[Records contained in a dataset]
_ _ _
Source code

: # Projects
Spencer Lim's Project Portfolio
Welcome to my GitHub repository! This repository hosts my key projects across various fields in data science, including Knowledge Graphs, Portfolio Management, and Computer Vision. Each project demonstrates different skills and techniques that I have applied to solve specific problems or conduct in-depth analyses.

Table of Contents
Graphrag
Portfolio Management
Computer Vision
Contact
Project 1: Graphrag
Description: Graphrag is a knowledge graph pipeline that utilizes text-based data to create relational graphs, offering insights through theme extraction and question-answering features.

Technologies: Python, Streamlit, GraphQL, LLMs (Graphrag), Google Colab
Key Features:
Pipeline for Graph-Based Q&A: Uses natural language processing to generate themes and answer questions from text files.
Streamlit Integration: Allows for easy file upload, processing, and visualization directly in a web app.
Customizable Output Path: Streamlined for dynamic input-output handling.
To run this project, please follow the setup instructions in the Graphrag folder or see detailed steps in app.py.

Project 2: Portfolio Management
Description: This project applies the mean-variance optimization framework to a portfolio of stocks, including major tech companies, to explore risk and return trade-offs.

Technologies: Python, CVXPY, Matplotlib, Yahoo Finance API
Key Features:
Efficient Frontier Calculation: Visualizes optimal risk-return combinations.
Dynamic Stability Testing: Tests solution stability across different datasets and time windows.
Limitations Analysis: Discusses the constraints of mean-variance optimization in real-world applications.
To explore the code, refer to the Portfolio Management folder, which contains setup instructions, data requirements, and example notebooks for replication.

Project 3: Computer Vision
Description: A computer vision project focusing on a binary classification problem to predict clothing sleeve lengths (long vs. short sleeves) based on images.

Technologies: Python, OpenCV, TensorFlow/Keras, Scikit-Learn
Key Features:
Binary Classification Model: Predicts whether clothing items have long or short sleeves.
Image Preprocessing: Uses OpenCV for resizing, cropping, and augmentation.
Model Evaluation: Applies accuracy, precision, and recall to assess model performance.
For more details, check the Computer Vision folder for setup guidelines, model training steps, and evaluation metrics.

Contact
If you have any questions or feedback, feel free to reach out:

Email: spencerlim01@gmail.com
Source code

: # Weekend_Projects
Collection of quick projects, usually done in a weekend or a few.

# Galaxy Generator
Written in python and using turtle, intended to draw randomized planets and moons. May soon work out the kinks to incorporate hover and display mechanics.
_ _ _
Each line from the top of the records down to the one with "Description: Graphrag is" must be retyped exactly; include both ends and nothing else.

* Solution for this problem:
Source code

: # Projects
Spencer Lim's Project Portfolio
Welcome to my GitHub repository! This repository hosts my key projects across various fields in data science, including Knowledge Graphs, Portfolio Management, and Computer Vision. Each project demonstrates different skills and techniques that I have applied to solve specific problems or conduct in-depth analyses.

Table of Contents
Graphrag
Portfolio Management
Computer Vision
Contact
Project 1: Graphrag
Description: Graphrag is a knowledge graph pipeline that utilizes text-based data to create relational graphs, offering insights through theme extraction and question-answering features.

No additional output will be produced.